● WORK INSTRUCTION:
Extract each line of the data below exactly as written.

● DATA RECORDS:
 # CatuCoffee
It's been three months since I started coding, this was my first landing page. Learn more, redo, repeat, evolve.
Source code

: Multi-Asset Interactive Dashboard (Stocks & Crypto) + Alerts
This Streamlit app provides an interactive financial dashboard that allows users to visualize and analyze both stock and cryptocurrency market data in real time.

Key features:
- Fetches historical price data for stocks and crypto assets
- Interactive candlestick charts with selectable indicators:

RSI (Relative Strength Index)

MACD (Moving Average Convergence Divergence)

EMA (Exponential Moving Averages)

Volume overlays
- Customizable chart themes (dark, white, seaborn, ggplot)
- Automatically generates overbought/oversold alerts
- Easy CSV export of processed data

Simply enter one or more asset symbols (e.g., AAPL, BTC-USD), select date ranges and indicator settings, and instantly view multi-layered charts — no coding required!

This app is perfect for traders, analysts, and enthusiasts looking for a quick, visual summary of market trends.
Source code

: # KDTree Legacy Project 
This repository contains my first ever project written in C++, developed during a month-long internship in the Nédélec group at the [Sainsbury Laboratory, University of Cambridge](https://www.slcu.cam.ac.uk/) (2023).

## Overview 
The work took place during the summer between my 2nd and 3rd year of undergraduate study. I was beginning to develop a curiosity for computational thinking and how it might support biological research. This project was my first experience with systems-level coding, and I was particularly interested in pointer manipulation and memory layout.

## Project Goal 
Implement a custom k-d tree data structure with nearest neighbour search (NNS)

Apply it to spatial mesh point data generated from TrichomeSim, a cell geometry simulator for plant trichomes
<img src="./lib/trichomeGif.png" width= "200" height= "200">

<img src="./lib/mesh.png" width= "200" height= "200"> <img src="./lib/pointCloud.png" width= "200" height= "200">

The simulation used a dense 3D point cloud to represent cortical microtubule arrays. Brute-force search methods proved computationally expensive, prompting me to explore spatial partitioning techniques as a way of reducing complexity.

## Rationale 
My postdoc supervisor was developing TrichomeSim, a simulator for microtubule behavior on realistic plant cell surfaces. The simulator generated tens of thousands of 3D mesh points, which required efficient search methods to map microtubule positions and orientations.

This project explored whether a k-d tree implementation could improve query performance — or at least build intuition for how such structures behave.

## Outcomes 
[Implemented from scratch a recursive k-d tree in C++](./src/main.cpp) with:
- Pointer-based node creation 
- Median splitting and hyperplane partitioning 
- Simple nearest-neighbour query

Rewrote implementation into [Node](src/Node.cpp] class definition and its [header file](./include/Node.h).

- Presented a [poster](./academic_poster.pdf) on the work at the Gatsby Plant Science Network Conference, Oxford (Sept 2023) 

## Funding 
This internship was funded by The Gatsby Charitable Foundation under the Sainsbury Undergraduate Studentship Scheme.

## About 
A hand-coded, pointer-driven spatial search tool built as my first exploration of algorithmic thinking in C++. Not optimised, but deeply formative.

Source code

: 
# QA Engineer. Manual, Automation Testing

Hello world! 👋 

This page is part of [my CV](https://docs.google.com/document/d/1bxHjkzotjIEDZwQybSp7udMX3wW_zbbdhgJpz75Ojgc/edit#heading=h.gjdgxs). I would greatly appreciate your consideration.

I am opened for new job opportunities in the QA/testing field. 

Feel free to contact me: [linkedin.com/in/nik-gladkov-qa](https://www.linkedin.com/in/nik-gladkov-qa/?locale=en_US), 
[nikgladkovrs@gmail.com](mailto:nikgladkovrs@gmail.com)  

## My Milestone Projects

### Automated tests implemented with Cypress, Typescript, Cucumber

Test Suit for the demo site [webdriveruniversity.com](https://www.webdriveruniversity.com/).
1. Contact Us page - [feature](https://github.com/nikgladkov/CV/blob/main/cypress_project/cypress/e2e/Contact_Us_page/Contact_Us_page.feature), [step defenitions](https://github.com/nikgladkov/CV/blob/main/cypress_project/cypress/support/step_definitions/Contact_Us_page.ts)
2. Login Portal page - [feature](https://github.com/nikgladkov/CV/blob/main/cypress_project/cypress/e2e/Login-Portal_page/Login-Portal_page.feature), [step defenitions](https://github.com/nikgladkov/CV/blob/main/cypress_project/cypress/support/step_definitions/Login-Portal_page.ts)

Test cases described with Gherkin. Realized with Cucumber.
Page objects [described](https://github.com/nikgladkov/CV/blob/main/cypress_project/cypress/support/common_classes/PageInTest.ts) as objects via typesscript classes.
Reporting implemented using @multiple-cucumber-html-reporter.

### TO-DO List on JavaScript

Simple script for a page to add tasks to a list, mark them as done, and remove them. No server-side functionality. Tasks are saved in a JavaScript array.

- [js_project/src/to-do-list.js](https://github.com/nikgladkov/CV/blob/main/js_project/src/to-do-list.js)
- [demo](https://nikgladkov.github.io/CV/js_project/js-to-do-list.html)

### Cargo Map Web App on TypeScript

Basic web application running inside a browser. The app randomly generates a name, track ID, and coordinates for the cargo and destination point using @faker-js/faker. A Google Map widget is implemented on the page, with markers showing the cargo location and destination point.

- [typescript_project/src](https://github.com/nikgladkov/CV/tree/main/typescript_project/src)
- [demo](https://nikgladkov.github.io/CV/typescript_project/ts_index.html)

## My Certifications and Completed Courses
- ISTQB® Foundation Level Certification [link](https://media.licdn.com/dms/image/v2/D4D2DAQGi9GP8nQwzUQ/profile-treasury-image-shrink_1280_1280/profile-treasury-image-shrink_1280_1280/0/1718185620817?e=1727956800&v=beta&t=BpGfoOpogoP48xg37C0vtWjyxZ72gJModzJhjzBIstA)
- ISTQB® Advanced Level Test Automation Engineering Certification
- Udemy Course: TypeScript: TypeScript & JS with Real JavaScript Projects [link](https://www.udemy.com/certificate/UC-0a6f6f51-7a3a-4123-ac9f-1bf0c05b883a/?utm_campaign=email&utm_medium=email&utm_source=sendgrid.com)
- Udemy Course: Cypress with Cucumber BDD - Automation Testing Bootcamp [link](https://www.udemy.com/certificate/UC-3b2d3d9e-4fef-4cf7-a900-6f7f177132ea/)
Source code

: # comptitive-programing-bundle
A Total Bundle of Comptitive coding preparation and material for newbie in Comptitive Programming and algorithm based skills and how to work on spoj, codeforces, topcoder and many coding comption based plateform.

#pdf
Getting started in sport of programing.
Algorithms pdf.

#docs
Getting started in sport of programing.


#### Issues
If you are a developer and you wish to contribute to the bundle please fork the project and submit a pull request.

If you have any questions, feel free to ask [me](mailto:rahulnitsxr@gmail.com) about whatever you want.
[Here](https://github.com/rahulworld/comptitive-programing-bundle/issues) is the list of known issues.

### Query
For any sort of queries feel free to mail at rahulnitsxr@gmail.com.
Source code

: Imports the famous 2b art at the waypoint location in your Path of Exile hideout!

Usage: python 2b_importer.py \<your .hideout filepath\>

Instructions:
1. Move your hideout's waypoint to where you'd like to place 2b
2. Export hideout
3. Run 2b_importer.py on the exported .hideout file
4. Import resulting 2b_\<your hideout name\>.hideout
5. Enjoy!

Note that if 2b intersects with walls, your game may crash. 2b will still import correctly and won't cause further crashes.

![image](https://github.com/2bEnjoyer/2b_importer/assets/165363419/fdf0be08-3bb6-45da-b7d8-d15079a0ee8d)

● SOLUTION TO THIS EXERCISE:
 # CatuCoffee
It's been three months since I started coding, this was my first landing page. Learn more, redo, repeat, evolve.
Source code

: Multi-Asset Interactive Dashboard (Stocks & Crypto) + Alerts
This Streamlit app provides an interactive financial dashboard that allows users to visualize and analyze both stock and cryptocurrency market data in real time.

Key features:
- Fetches historical price data for stocks and crypto assets
- Interactive candlestick charts with selectable indicators:

RSI (Relative Strength Index)

MACD (Moving Average Convergence Divergence)

EMA (Exponential Moving Averages)

Volume overlays
- Customizable chart themes (dark, white, seaborn, ggplot)
- Automatically generates overbought/oversold alerts
- Easy CSV export of processed data

Simply enter one or more asset symbols (e.g., AAPL, BTC-USD), select date ranges and indicator settings, and instantly view multi-layered charts — no coding required!

This app is perfect for traders, analysts, and enthusiasts looking for a quick, visual summary of market trends.
Source code

: # KDTree Legacy Project 
This repository contains my first ever project written in C++, developed during a month-long internship in the Nédélec group at the [Sainsbury Laboratory, University of Cambridge](https://www.slcu.cam.ac.uk/) (2023).

## Overview 
The work took place during the summer between my 2nd and 3rd year of undergraduate study. I was beginning to develop a curiosity for computational thinking and how it might support biological research. This project was my first experience with systems-level coding, and I was particularly interested in pointer manipulation and memory layout.

## Project Goal 
Implement a custom k-d tree data structure with nearest neighbour search (NNS)

Apply it to spatial mesh point data generated from TrichomeSim, a cell geometry simulator for plant trichomes
<img src="./lib/trichomeGif.png" width= "200" height= "200">

<img src="./lib/mesh.png" width= "200" height= "200"> <img src="./lib/pointCloud.png" width= "200" height= "200">

The simulation used a dense 3D point cloud to represent cortical microtubule arrays. Brute-force search methods proved computationally expensive, prompting me to explore spatial partitioning techniques as a way of reducing complexity.

## Rationale 
My postdoc supervisor was developing TrichomeSim, a simulator for microtubule behavior on realistic plant cell surfaces. The simulator generated tens of thousands of 3D mesh points, which required efficient search methods to map microtubule positions and orientations.

This project explored whether a k-d tree implementation could improve query performance — or at least build intuition for how such structures behave.

## Outcomes 
[Implemented from scratch a recursive k-d tree in C++](./src/main.cpp) with:
- Pointer-based node creation 
- Median splitting and hyperplane partitioning 
- Simple nearest-neighbour query

Rewrote implementation into [Node](src/Node.cpp] class definition and its [header file](./include/Node.h).

- Presented a [poster](./academic_poster.pdf) on the work at the Gatsby Plant Science Network Conference, Oxford (Sept 2023) 

## Funding 
This internship was funded by The Gatsby Charitable Foundation under the Sainsbury Undergraduate Studentship Scheme.

## About 
A hand-coded, pointer-driven spatial search tool built as my first exploration of algorithmic thinking in C++. Not optimised, but deeply formative.

Source code

: 
# QA Engineer. Manual, Automation Testing

Hello world! 👋 

This page is part of [my CV](https://docs.google.com/document/d/1bxHjkzotjIEDZwQybSp7udMX3wW_zbbdhgJpz75Ojgc/edit#heading=h.gjdgxs). I would greatly appreciate your consideration.

I am opened for new job opportunities in the QA/testing field. 

Feel free to contact me: [linkedin.com/in/nik-gladkov-qa](https://www.linkedin.com/in/nik-gladkov-qa/?locale=en_US), 
[nikgladkovrs@gmail.com](mailto:nikgladkovrs@gmail.com)  

## My Milestone Projects

### Automated tests implemented with Cypress, Typescript, Cucumber

Test Suit for the demo site [webdriveruniversity.com](https://www.webdriveruniversity.com/).
1. Contact Us page - [feature](https://github.com/nikgladkov/CV/blob/main/cypress_project/cypress/e2e/Contact_Us_page/Contact_Us_page.feature), [step defenitions](https://github.com/nikgladkov/CV/blob/main/cypress_project/cypress/support/step_definitions/Contact_Us_page.ts)
2. Login Portal page - [feature](https://github.com/nikgladkov/CV/blob/main/cypress_project/cypress/e2e/Login-Portal_page/Login-Portal_page.feature), [step defenitions](https://github.com/nikgladkov/CV/blob/main/cypress_project/cypress/support/step_definitions/Login-Portal_page.ts)

Test cases described with Gherkin. Realized with Cucumber.
Page objects [described](https://github.com/nikgladkov/CV/blob/main/cypress_project/cypress/support/common_classes/PageInTest.ts) as objects via typesscript classes.
Reporting implemented using @multiple-cucumber-html-reporter.

### TO-DO List on JavaScript

Simple script for a page to add tasks to a list, mark them as done, and remove them. No server-side functionality. Tasks are saved in a JavaScript array.

- [js_project/src/to-do-list.js](https://github.com/nikgladkov/CV/blob/main/js_project/src/to-do-list.js)
- [demo](https://nikgladkov.github.io/CV/js_project/js-to-do-list.html)

### Cargo Map Web App on TypeScript

Basic web application running inside a browser. The app randomly generates a name, track ID, and coordinates for the cargo and destination point using @faker-js/faker. A Google Map widget is implemented on the page, with markers showing the cargo location and destination point.

- [typescript_project/src](https://github.com/nikgladkov/CV/tree/main/typescript_project/src)
- [demo](https://nikgladkov.github.io/CV/typescript_project/ts_index.html)

## My Certifications and Completed Courses
- ISTQB® Foundation Level Certification [link](https://media.licdn.com/dms/image/v2/D4D2DAQGi9GP8nQwzUQ/profile-treasury-image-shrink_1280_1280/profile-treasury-image-shrink_1280_1280/0/1718185620817?e=1727956800&v=beta&t=BpGfoOpogoP48xg37C0vtWjyxZ72gJModzJhjzBIstA)
- ISTQB® Advanced Level Test Automation Engineering Certification
- Udemy Course: TypeScript: TypeScript & JS with Real JavaScript Projects [link](https://www.udemy.com/certificate/UC-0a6f6f51-7a3a-4123-ac9f-1bf0c05b883a/?utm_campaign=email&utm_medium=email&utm_source=sendgrid.com)
- Udemy Course: Cypress with Cucumber BDD - Automation Testing Bootcamp [link](https://www.udemy.com/certificate/UC-3b2d3d9e-4fef-4cf7-a900-6f7f177132ea/)
Source code

: # comptitive-programing-bundle
A Total Bundle of Comptitive coding preparation and material for newbie in Comptitive Programming and algorithm based skills and how to work on spoj, codeforces, topcoder and many coding comption based plateform.

#pdf
Getting started in sport of programing.
Algorithms pdf.

#docs
Getting started in sport of programing.


#### Issues
If you are a developer and you wish to contribute to the bundle please fork the project and submit a pull request.

If you have any questions, feel free to ask [me](mailto:rahulnitsxr@gmail.com) about whatever you want.
[Here](https://github.com/rahulworld/comptitive-programing-bundle/issues) is the list of known issues.

### Query
For any sort of queries feel free to mail at rahulnitsxr@gmail.com.
Source code

: Imports the famous 2b art at the waypoint location in your Path of Exile hideout!

Usage: python 2b_importer.py \<your .hideout filepath\>

Instructions:
1. Move your hideout's waypoint to where you'd like to place 2b
2. Export hideout
3. Run 2b_importer.py on the exported .hideout file
4. Import resulting 2b_\<your hideout name\>.hideout
5. Enjoy!

Note that if 2b intersects with walls, your game may crash. 2b will still import correctly and won't cause further crashes.

![image](https://github.com/2bEnjoyer/2b_importer/assets/165363419/fdf0be08-3bb6-45da-b7d8-d15079a0ee8d)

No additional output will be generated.